This week we will be starting our 4 month Strength Cycle. We will be using the 5/3/1 Program, which is the simplest and easiest way to add pure strength. The original T-Nation article
5/3/1: How to Build Pure Strength
was published in 2009 and the program has stood the test of time.
We have used 5/3/1 at CrossFit Gantry for the last 4 years during the fall season. We have made some adjustments to the program to fit our gym population. We will be doing two 3 Week cycles followed by a reload week. After each successful cycle you will add 10 lbs to your previous 1Rm for Squats and Deadlifts, and 5lbs to your Press, BEFORE doing your calculations. So each week, you will be lifting just a little bit more. In addition, we have added what we call the Rule of 10, 8 and 6. On a week where you see 5+, 3+ or 1+, the + represents at least 10, 8 or 6 reps respectively. You must complete a minimum of 10, 8, or 6 reps on those weeks, EITHER unbroken or in one max set, and then however many more it takes you to get to the total ie. 8+2, 5+1, 3+3.

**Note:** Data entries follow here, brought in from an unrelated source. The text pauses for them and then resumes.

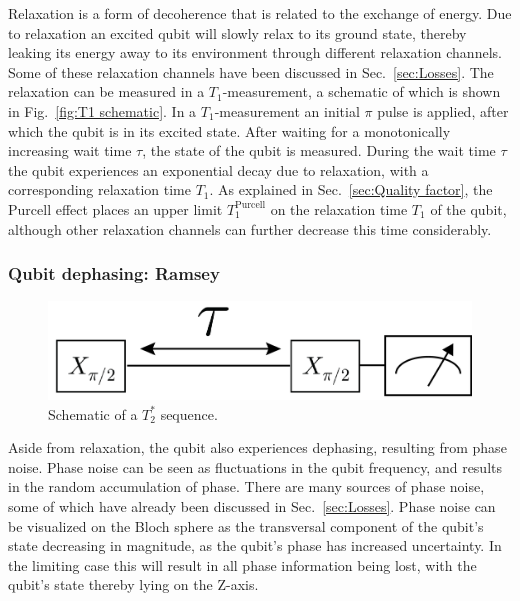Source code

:           Relaxation is a form of decoherence that is related to the exchange of energy. Due to relaxation an excited qubit will slowly relax to its ground state, thereby leaking its energy away to its environment through different relaxation channels. Some of these relaxation channels have been discussed in Sec.~\ref{sec:Losses}. The relaxation can be measured in a $T_1$-measurement, a schematic of which is shown in Fig.~\ref{fig:T1 schematic}. In a $T_1$-measurement an initial $\pi$ pulse is applied, after which the qubit is in its excited state. After waiting for a monotonically increasing wait time $\tau$, the state of the qubit is measured. During the wait time $\tau$ the qubit experiences an exponential decay due to relaxation, with a corresponding relaxation time $T_1$. As explained in Sec.~\ref{sec:Quality factor}, the Purcell effect places an upper limit $T_1^\text{Purcell}$ on the relaxation time $T_1$ of the qubit, although other relaxation channels can further decrease this time considerably.

        \subsubsection{Qubit dephasing: Ramsey}
          \label{sssec:Ramsey}

          \begin{figure}
            \begin{center}
            \vspace{-30pt}
              \includegraphics[width=\textwidth]{Figures/Qubit characterization/T2 decoherence.png}
            \end{center}
            \vspace{-20 pt}
            \caption{Schematic of a $T_2^*$ sequence.}
            \label{fig:T2star schematic}
          \end{figure}

          Aside from relaxation, the qubit also experiences dephasing, resulting from phase noise. Phase noise can be seen as fluctuations in the qubit frequency, and results in the random accumulation of phase. There are many sources of phase noise, some of which have already been discussed in Sec.~\ref{sec:Losses}. Phase noise can be visualized on the Bloch sphere as the transversal component of the qubit's state decreasing in magnitude, as the qubit's phase has increased uncertainty. In the limiting case this will result in all phase information being lost, with the qubit's state thereby lying on the Z-axis.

Below is an excerpt from the article about the basics of the program. Read the full article for further detail.
In 5/3/1, you’re expected to train three or four days a week. Each workout is centered around one core lift – the parallel squat, bench press, deadlift, and standing shoulder press.
Each training cycle lasts four weeks, with these set-rep goals for each major lift:
Week 1 3 x 5
Week 2 3 x 3
Week 3 3 x 5, 3, 1
Week 4 Deload
Then you start the next cycle, using heavier weights on the core lifts. And that’s where a seemingly simple system starts getting a little more complicated.
You aren’t just picking a weight to lift five times or three times or one time per set. You’re using a specific percentage of your one-rep max. And not your full 1RM. The calculations are based on 90% of it.
So if your 1RM in the bench press is 315 pounds, you use 285 (90%) as the base number for your training-weight calculations. Here’s how it works:
|Week 1||Week 2||Week 3||Week 4|
|Set 1||65% x 5||70% x 3||75% x 5||40% x 5|
|Set 2||75% x 5||80% x 3||85% x 3||50% x 5|
|Set 3||85% x 5+||90% x 3+||95% x 1+||60% x 5|
When you see 5+, 3+, or 1+, that means you do the max reps you can manage with that weight, with the goal of setting a rep record in each workout.
Let’s walk through the Week 1 workout for bench press. Using the example above, if your 1RM is 315, you calculate all your percentages from 90% of that max, or 285 pounds.
So you’re using 185 (65% of 285) x 5, 215 x 5, and 240 or 245 x 5 or more. (In my 5/3/1 ebook, I provide detailed lists of weights and percentages so you don’t have to carry a calculator with you to the gym.)
After you finish the first cycle, you add five pounds to your 1RM calculations for the two upper-body lifts and 10 pounds to your 1RM for the squat and deadlift.
These specific instructions for 1RM percentages and monthly progression are what set 5/3/1 apart from less useful systems. When I see a program that says three sets of eight reps? That’s the stupidest fucking thing ever.
If it doesn’t have a specific percentage based on a specific max, it’s useless. That’s the hallmark of someone who doesn’t understand basic programming.
With 5/3/1, you accomplish a goal every workout. Some programs have no progression from one day to the other.
Another unique feature is that final balls-out set in each workout. You don’t have to go beyond the prescribed reps if you don’t feel like it, but there are real benefits to doing so.
I’ve always thought of doing the prescribed reps as simply testing your strength. Anything over and above that builds strength, muscle, and character.
Yes, that last set is the one that puts hair on your chest, but the system doesn’t work without the sets that precede it. I tried cutting those out but I got smaller and weaker. There might be only one really hard set, but the other sets are still quality work.